- _Try it_: Scan the records below for the line containing "Analysis using SQL" and the line containing "Type the following". Copy both, plus every line between, exactly.

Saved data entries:

BEGIN

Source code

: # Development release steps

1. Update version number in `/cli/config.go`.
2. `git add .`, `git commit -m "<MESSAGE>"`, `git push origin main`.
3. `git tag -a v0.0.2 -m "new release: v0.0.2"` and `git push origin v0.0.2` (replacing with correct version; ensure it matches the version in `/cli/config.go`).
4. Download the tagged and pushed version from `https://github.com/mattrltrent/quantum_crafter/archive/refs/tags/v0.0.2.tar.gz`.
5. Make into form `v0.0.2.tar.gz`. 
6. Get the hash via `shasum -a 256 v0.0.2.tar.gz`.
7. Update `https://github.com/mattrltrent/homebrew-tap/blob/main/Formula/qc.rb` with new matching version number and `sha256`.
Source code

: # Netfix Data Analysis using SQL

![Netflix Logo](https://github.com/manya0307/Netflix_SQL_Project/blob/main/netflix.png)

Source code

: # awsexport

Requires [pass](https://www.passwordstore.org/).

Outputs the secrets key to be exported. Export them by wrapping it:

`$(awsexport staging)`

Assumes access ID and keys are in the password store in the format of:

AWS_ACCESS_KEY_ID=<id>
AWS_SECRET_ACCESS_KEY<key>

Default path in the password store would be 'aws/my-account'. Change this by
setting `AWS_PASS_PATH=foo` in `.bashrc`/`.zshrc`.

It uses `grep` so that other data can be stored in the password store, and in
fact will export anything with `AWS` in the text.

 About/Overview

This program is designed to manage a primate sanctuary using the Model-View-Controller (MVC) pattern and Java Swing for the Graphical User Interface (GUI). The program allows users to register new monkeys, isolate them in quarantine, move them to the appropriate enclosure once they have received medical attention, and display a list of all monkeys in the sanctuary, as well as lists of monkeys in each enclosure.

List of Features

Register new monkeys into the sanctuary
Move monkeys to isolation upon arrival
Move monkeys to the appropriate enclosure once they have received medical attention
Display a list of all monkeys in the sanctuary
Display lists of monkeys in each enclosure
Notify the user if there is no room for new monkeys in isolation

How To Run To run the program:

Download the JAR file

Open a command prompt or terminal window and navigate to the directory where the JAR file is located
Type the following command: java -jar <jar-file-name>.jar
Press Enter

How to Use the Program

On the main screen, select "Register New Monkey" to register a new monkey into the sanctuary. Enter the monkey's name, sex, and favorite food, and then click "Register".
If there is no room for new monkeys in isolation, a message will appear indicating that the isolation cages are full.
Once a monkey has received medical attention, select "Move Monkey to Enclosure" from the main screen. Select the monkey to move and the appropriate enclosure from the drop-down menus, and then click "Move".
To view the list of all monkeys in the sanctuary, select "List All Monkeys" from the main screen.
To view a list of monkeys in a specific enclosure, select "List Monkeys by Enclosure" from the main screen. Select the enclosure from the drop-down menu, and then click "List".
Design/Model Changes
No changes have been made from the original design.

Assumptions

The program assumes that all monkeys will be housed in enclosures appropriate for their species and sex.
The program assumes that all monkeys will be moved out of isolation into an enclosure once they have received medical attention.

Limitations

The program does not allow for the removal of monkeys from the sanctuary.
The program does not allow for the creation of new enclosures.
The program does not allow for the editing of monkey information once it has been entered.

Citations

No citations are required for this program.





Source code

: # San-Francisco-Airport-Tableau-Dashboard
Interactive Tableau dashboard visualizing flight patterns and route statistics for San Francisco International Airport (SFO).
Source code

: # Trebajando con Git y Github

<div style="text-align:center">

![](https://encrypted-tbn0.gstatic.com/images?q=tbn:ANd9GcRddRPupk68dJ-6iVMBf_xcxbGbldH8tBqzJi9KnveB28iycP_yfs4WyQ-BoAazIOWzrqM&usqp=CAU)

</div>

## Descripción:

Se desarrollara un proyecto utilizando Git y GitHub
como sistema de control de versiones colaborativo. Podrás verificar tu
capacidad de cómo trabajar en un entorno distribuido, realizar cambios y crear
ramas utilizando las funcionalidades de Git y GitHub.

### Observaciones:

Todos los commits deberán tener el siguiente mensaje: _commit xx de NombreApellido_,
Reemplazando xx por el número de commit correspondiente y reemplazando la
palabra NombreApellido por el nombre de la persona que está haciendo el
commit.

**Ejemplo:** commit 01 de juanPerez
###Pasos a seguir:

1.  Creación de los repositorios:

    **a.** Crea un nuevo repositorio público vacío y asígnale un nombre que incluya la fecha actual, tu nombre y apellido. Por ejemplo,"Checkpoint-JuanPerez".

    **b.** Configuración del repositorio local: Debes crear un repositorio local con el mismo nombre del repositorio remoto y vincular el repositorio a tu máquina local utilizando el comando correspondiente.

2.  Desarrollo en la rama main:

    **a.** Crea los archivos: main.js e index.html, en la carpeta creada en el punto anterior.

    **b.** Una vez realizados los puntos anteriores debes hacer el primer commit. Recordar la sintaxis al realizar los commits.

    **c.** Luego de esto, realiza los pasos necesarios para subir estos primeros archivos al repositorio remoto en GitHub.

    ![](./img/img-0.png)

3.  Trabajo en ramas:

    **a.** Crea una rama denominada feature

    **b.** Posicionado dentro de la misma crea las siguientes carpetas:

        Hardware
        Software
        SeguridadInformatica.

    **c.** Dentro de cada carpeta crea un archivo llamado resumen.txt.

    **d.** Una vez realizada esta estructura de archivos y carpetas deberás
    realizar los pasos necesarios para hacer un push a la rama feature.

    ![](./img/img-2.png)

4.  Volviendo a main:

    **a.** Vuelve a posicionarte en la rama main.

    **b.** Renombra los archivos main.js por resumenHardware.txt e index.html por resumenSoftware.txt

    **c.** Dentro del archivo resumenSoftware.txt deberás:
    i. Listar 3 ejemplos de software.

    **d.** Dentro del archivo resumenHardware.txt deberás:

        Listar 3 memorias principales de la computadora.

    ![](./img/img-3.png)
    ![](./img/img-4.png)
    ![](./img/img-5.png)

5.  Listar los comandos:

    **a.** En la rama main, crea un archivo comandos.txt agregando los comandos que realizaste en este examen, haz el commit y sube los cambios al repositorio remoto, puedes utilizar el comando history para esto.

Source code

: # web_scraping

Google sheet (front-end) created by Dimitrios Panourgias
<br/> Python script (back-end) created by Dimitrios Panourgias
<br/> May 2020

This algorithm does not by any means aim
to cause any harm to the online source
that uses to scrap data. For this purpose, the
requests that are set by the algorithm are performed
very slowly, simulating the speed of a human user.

END

- _Output below_:
: # Netfix Data Analysis using SQL

![Netflix Logo](https://github.com/manya0307/Netflix_SQL_Project/blob/main/netflix.png)

Source code

: # awsexport

Requires [pass](https://www.passwordstore.org/).

Outputs the secrets key to be exported. Export them by wrapping it:

`$(awsexport staging)`

Assumes access ID and keys are in the password store in the format of:

AWS_ACCESS_KEY_ID=<id>
AWS_SECRET_ACCESS_KEY<key>

Default path in the password store would be 'aws/my-account'. Change this by
setting `AWS_PASS_PATH=foo` in `.bashrc`/`.zshrc`.

It uses `grep` so that other data can be stored in the password store, and in
fact will export anything with `AWS` in the text.

 About/Overview

This program is designed to manage a primate sanctuary using the Model-View-Controller (MVC) pattern and Java Swing for the Graphical User Interface (GUI). The program allows users to register new monkeys, isolate them in quarantine, move them to the appropriate enclosure once they have received medical attention, and display a list of all monkeys in the sanctuary, as well as lists of monkeys in each enclosure.

List of Features

Register new monkeys into the sanctuary
Move monkeys to isolation upon arrival
Move monkeys to the appropriate enclosure once they have received medical attention
Display a list of all monkeys in the sanctuary
Display lists of monkeys in each enclosure
Notify the user if there is no room for new monkeys in isolation

How To Run To run the program:

Download the JAR file

Open a command prompt or terminal window and navigate to the directory where the JAR file is located
Type the following command: java -jar <jar-file-name>.jar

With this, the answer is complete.